---------- Data for review
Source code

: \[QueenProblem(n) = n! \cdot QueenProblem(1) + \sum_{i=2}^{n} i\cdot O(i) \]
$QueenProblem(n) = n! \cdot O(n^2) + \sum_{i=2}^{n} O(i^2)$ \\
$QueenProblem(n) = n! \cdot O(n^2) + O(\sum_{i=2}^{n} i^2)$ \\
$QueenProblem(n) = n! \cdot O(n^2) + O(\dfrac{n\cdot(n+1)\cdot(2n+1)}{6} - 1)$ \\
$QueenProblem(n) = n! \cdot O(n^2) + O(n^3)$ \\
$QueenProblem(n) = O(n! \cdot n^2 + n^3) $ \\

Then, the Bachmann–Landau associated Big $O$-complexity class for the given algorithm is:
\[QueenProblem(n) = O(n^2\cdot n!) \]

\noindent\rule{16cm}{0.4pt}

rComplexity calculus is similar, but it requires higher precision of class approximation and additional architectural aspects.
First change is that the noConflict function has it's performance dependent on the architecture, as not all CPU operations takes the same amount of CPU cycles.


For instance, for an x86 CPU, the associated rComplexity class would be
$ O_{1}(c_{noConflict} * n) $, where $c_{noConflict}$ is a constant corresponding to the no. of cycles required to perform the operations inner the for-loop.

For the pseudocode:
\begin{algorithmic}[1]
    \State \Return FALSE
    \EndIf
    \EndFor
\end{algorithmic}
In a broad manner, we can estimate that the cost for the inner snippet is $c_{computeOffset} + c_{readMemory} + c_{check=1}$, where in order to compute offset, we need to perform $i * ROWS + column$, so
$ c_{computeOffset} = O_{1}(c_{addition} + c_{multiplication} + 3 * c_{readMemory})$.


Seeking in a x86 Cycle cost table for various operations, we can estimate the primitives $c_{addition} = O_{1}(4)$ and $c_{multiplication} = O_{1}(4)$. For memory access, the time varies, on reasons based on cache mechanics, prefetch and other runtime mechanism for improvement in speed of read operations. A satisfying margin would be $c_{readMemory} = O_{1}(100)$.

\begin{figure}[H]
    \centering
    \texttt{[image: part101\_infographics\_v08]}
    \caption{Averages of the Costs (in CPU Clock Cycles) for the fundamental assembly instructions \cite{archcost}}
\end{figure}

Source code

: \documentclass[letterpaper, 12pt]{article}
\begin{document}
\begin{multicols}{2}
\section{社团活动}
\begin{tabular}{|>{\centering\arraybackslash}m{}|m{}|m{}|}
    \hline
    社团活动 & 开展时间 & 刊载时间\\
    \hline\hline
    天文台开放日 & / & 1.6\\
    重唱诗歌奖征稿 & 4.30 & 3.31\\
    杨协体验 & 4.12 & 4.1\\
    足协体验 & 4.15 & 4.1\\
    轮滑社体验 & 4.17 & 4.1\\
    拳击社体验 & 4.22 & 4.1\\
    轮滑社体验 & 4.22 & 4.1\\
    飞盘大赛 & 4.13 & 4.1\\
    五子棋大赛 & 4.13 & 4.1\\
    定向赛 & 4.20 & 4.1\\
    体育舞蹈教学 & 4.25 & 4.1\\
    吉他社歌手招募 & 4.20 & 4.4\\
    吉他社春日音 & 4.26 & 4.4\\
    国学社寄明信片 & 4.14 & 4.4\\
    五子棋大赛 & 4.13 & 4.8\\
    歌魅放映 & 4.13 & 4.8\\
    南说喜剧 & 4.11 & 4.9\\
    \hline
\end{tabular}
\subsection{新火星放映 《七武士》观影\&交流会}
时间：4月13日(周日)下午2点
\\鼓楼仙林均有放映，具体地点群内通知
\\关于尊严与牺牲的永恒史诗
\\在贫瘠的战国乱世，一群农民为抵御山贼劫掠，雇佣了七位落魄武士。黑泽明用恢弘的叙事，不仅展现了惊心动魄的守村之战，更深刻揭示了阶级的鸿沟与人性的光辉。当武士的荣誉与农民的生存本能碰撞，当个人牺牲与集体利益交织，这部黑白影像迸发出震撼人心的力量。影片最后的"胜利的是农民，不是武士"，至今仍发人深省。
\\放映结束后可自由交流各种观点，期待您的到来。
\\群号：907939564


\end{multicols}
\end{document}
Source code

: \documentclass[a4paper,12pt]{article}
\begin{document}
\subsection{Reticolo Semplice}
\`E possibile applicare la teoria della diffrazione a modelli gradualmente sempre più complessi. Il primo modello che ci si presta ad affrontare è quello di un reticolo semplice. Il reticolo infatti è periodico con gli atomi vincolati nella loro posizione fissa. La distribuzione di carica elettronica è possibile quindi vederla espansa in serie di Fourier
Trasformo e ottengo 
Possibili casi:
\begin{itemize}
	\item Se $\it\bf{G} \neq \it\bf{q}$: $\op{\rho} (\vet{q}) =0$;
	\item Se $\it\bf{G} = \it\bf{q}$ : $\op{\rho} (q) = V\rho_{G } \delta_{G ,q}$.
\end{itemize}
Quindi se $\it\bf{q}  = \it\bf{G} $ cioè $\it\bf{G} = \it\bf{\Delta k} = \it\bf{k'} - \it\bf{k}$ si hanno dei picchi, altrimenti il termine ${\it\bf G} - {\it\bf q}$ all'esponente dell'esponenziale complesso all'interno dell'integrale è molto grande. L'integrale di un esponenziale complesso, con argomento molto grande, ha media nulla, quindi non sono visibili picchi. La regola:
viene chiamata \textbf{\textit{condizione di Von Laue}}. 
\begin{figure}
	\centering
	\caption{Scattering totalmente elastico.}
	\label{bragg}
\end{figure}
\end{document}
--------------------
---------- Data for review
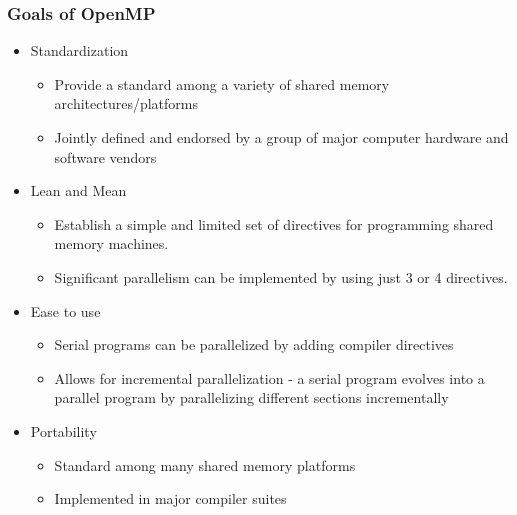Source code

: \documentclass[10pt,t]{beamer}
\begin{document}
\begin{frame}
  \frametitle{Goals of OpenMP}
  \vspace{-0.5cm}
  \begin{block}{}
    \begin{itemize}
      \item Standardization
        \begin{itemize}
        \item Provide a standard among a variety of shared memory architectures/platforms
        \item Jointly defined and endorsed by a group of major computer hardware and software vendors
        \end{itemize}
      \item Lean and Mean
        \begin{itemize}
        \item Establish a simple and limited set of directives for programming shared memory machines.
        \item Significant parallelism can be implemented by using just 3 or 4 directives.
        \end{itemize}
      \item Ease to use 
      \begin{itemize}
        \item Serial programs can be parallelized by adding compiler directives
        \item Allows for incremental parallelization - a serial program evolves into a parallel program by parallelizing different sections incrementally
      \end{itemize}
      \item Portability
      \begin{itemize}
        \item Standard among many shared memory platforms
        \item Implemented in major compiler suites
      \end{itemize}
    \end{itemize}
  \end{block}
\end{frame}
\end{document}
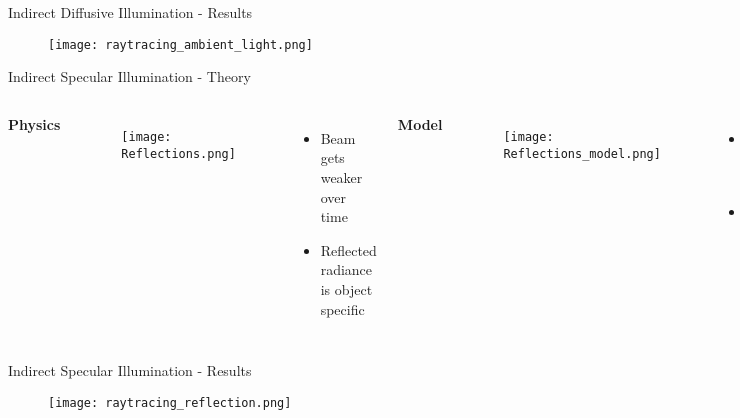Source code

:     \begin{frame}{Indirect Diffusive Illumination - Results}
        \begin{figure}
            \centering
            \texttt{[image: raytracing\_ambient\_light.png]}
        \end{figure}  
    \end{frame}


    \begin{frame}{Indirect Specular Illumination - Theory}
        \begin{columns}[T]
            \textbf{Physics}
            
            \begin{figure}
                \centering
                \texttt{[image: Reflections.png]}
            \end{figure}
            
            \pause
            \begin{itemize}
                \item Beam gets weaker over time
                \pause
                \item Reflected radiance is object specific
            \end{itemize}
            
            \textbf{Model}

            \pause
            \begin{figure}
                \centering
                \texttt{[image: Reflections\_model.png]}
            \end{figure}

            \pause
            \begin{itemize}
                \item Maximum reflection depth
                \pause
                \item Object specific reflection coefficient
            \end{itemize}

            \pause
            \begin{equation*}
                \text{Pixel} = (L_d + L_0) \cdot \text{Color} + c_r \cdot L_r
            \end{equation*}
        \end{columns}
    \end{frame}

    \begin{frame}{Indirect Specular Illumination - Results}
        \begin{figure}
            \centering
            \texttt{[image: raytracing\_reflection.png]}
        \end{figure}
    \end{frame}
--------------------
---------- Data for review
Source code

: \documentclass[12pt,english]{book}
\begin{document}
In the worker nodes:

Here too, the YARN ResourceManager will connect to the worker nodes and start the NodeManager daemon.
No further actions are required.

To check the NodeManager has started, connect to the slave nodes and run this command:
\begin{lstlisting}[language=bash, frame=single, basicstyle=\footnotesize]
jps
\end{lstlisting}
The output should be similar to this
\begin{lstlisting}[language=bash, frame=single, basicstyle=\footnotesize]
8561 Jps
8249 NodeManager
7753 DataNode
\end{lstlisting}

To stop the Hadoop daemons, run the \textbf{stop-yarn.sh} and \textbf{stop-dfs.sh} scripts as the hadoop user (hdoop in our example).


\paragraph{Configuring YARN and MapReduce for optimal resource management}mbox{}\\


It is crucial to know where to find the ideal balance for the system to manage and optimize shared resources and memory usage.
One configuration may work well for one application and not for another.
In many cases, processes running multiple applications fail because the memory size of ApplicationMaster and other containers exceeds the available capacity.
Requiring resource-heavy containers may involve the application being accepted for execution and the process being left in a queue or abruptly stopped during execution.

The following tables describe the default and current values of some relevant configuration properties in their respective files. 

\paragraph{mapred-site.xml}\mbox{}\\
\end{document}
--------------------
Assignment >>
Only the lines containing the string "among" are needed; pull them out of the records.

Task output >>
        \item Provide a standard among a variety of shared memory architectures/platforms
        \item Standard among many shared memory platforms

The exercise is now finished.